LSA Type 1 and 2 are sent between routers within an area and thus help prepare the Shortest Path tree for an area. The LSA Type 3 which shares internal routes and LSA Type 5 that shares external routes flood through this area. Just note that the internal routes are by OSPF Router whereas the external routes are by the ASBR.

Standard areas help in optimizing routing as the information about all routes is with all routers. But this at times can be a burden to storing / maintain the full database.

Related- OSPF N1 and N2 Routes


To configure a normal area, we use the command:

R1 (config)# router ospf 10

R1 (config-router)# network <ip address> < wildcard mask> area <area no.>


Backbone Area:

Backbone area is similar to the standard area. All areas are connected to this area. This is also known as Area 0.


Stub Area:

In a Stub area the External LSAs i.e. LSA Type 5 is stopped. The LSA Type1 and Type can be used in a stub area so that a topology can be built. The main use of Stub Area is that the number of LSAs flowing in an area is under control which in turn will help consumption of CPU and bandwidth if the router.

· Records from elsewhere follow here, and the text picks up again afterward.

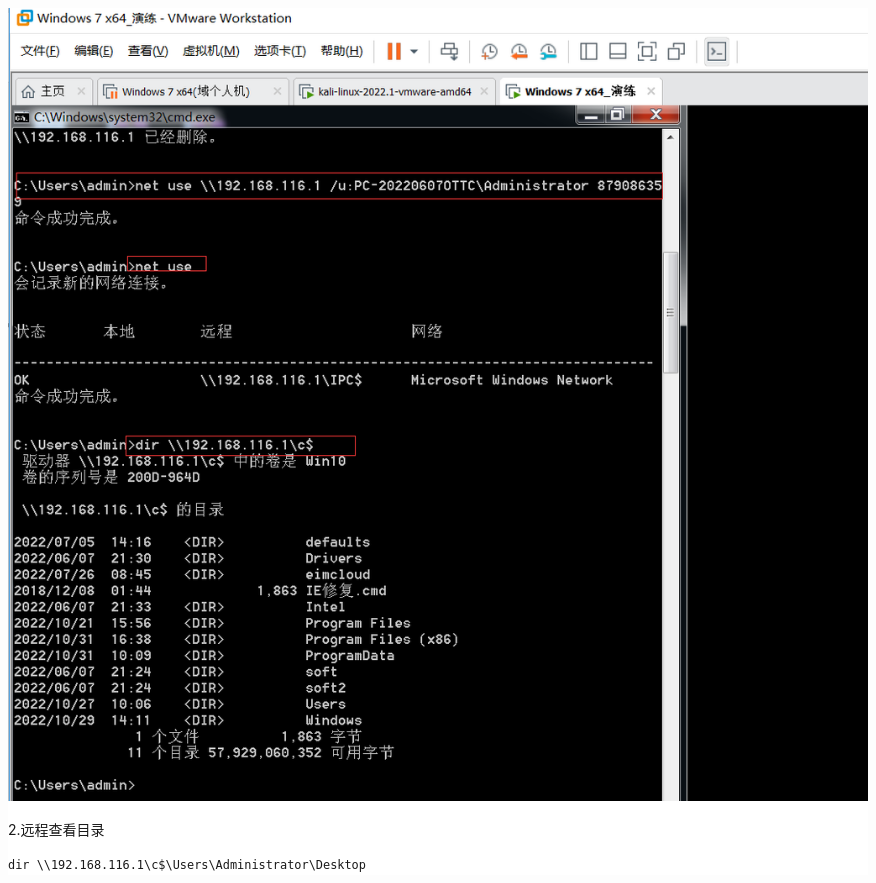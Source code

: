 ![image-20221031180844104](%E5%86%85%E7%BD%91%E6%B8%97%E9%80%8F_IPC.assets/image-20221031180844104.png)



2.远程查看目录

```
dir \\192.168.116.1\c$\Users\Administrator\Desktop
```
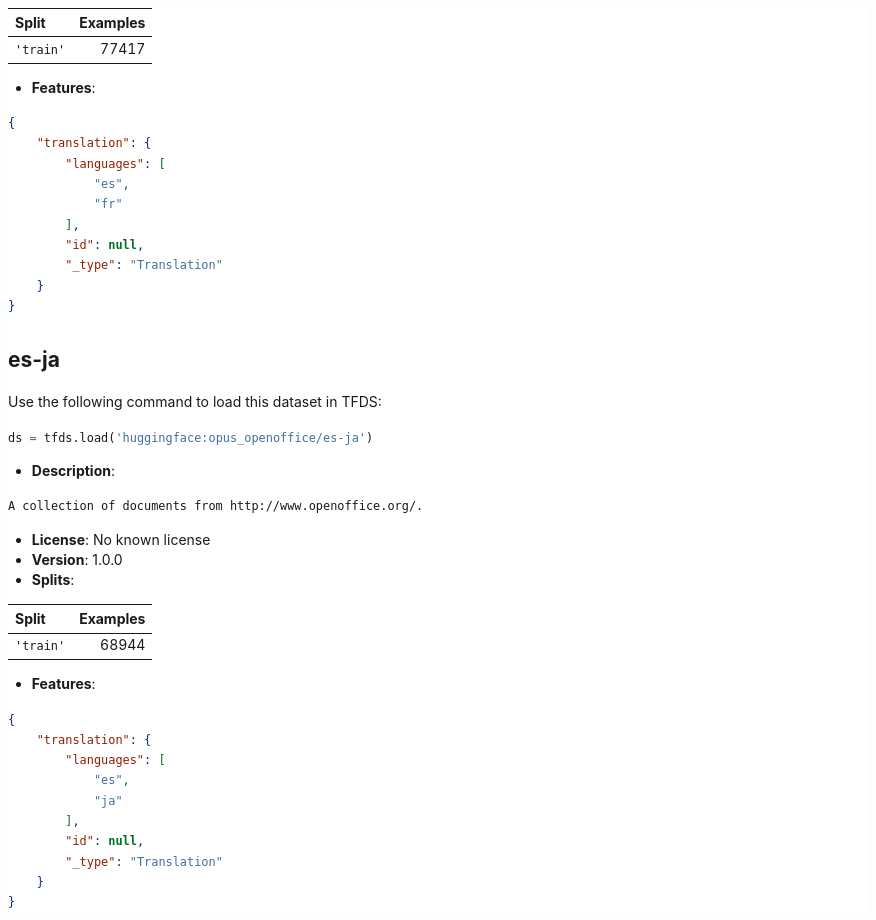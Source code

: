 Split  | Examples
:----- | -------:
`'train'` | 77417

*   **Features**:

```json
{
    "translation": {
        "languages": [
            "es",
            "fr"
        ],
        "id": null,
        "_type": "Translation"
    }
}
```



## es-ja


Use the following command to load this dataset in TFDS:

```python
ds = tfds.load('huggingface:opus_openoffice/es-ja')
```

*   **Description**:

```
A collection of documents from http://www.openoffice.org/.
```

*   **License**: No known license
*   **Version**: 1.0.0
*   **Splits**:

Split  | Examples
:----- | -------:
`'train'` | 68944

*   **Features**:

```json
{
    "translation": {
        "languages": [
            "es",
            "ja"
        ],
        "id": null,
        "_type": "Translation"
    }
}
```
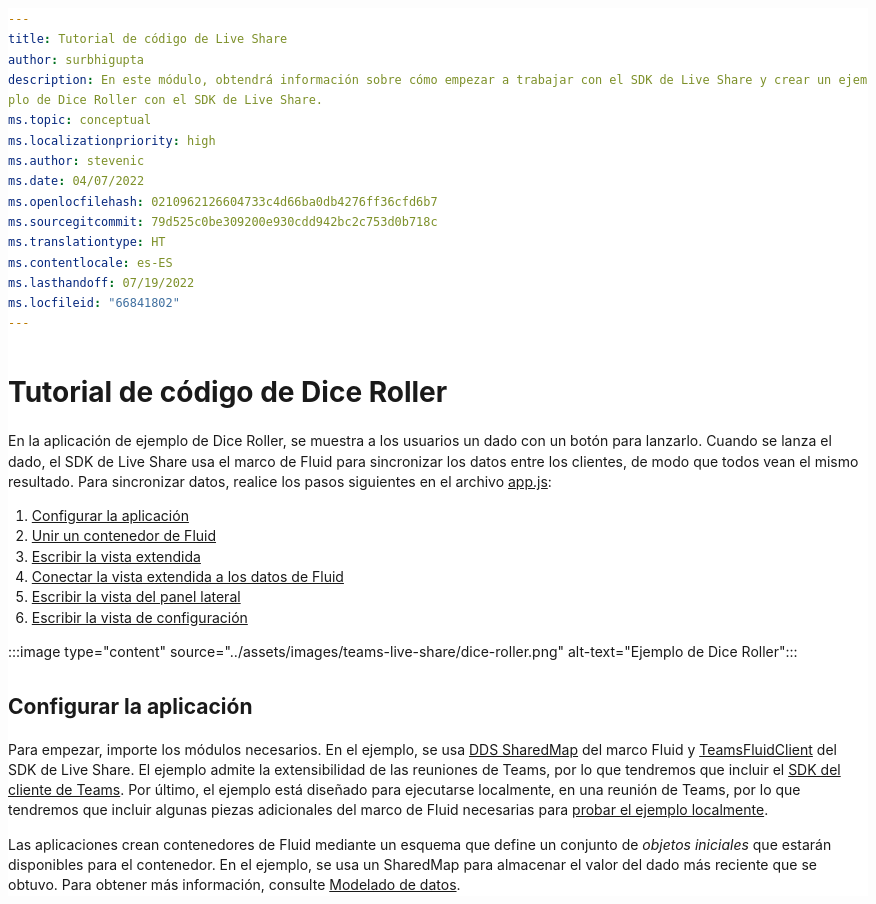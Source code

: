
 ```yaml
---
title: Tutorial de código de Live Share
author: surbhigupta
description: En este módulo, obtendrá información sobre cómo empezar a trabajar con el SDK de Live Share y crear un ejemplo de Dice Roller con el SDK de Live Share.
ms.topic: conceptual
ms.localizationpriority: high
ms.author: stevenic
ms.date: 04/07/2022
ms.openlocfilehash: 0210962126604733c4d66ba0db4276ff36cfd6b7
ms.sourcegitcommit: 79d525c0be309200e930cdd942bc2c753d0b718c
ms.translationtype: HT
ms.contentlocale: es-ES
ms.lasthandoff: 07/19/2022
ms.locfileid: "66841802"
---
```

# <a name="dice-roller-code-tutorial"></a>Tutorial de código de Dice Roller

En la aplicación de ejemplo de Dice Roller, se muestra a los usuarios un dado con un botón para lanzarlo. Cuando se lanza el dado, el SDK de Live Share usa el marco de Fluid para sincronizar los datos entre los clientes, de modo que todos vean el mismo resultado. Para sincronizar datos, realice los pasos siguientes en el archivo [app.js](https://github.com/microsoft/live-share-sdk/blob/main/samples/01.dice-roller/src/app.js):

1. [Configurar la aplicación](#set-up-the-application)
2. [Unir un contenedor de Fluid](#join-a-fluid-container)
3. [Escribir la vista extendida](#write-the-stage-view)
4. [Conectar la vista extendida a los datos de Fluid](#connect-stage-view-to-fluid-data)
5. [Escribir la vista del panel lateral](#write-the-side-panel-view)
6. [Escribir la vista de configuración](#write-the-settings-view)

:::image type="content" source="../assets/images/teams-live-share/dice-roller.png" alt-text="Ejemplo de Dice Roller":::

## <a name="set-up-the-application"></a>Configurar la aplicación

Para empezar, importe los módulos necesarios. En el ejemplo, se usa [DDS SharedMap](https://fluidframework.com/docs/data-structures/map/) del marco Fluid y [TeamsFluidClient](/javascript/api/@microsoft/live-share/teamsfluidclient) del SDK de Live Share. El ejemplo admite la extensibilidad de las reuniones de Teams, por lo que tendremos que incluir el [SDK del cliente de Teams](https://github.com/OfficeDev/microsoft-teams-library-js). Por último, el ejemplo está diseñado para ejecutarse localmente, en una reunión de Teams, por lo que tendremos que incluir algunas piezas adicionales del marco de Fluid necesarias para [probar el ejemplo localmente](https://fluidframework.com/docs/testing/testing/#azure-fluid-relay-as-an-abstraction-for-tinylicious).
  
Las aplicaciones crean contenedores de Fluid mediante un esquema que define un conjunto de *objetos iniciales* que estarán disponibles para el contenedor. En el ejemplo, se usa un SharedMap para almacenar el valor del dado más reciente que se obtuvo. Para obtener más información, consulte [Modelado de datos](https://fluidframework.com/docs/build/data-modeling/).
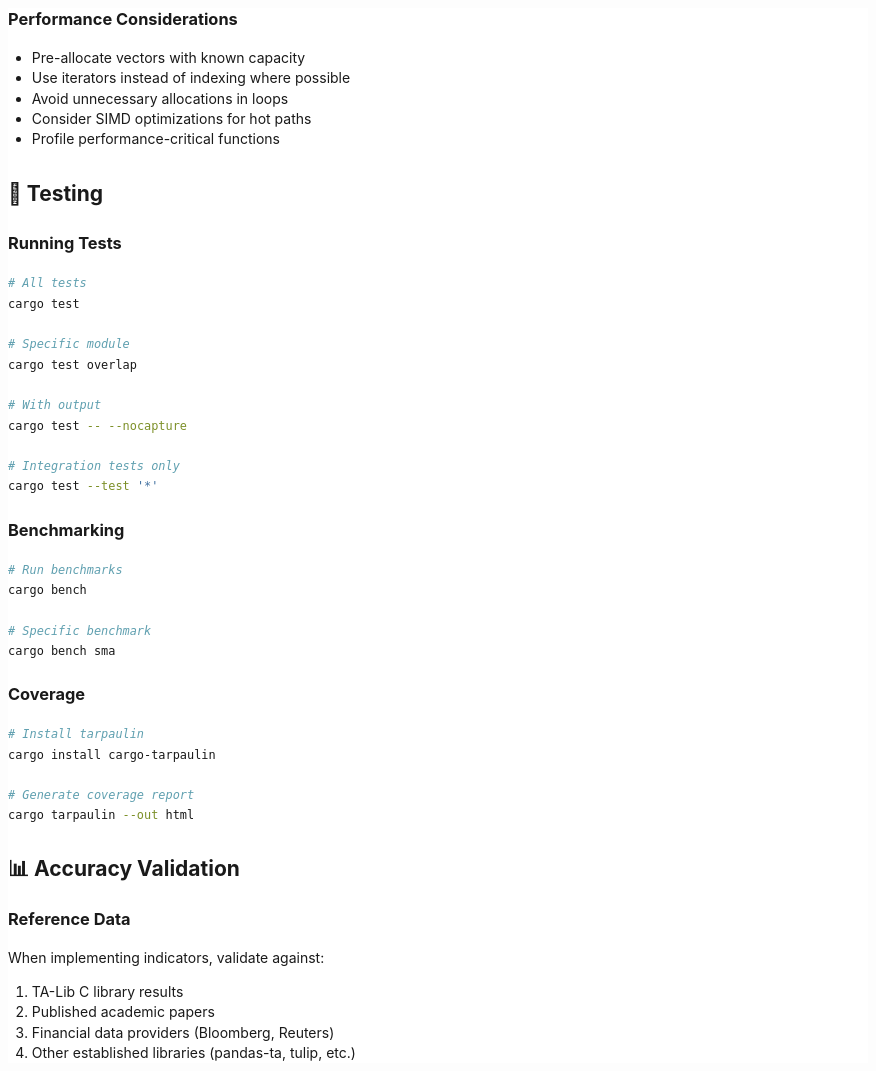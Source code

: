 ### Performance Considerations

- Pre-allocate vectors with known capacity
- Use iterators instead of indexing where possible
- Avoid unnecessary allocations in loops
- Consider SIMD optimizations for hot paths
- Profile performance-critical functions

## 🧪 Testing

### Running Tests

```bash
# All tests
cargo test

# Specific module
cargo test overlap

# With output
cargo test -- --nocapture

# Integration tests only
cargo test --test '*'
```

### Benchmarking

```bash
# Run benchmarks
cargo bench

# Specific benchmark
cargo bench sma
```

### Coverage

```bash
# Install tarpaulin
cargo install cargo-tarpaulin

# Generate coverage report
cargo tarpaulin --out html
```

## 📊 Accuracy Validation

### Reference Data

When implementing indicators, validate against:
1. TA-Lib C library results
2. Published academic papers
3. Financial data providers (Bloomberg, Reuters)
4. Other established libraries (pandas-ta, tulip, etc.)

In a Stub Area, a default route is injected by the ABR along with the Type 3 LSA. And this default route is helpful to reach external networks. All the routers in the area must be configured as stub in order to make an area stub.


The command used is as:

(Router-config)# area <area no.> stub


Totally Stubby Area:

As in a Stub area, in the Totally Stubby Area as well the External LSAs are stopped (Type 5 LSA.) In addition the LSA Type 3 i.e. Summary LSA is also not allowed in a Totally Stubby area. Thus this drastically reduces the size of the routing table as both internal and external routes are reduced and only default route is used.

The main use of Totally Stubby Area is also similar to a stub area, that the number of LSAs flowing in an area is under control which in turn will help consumption of CPU and bandwidth if the router.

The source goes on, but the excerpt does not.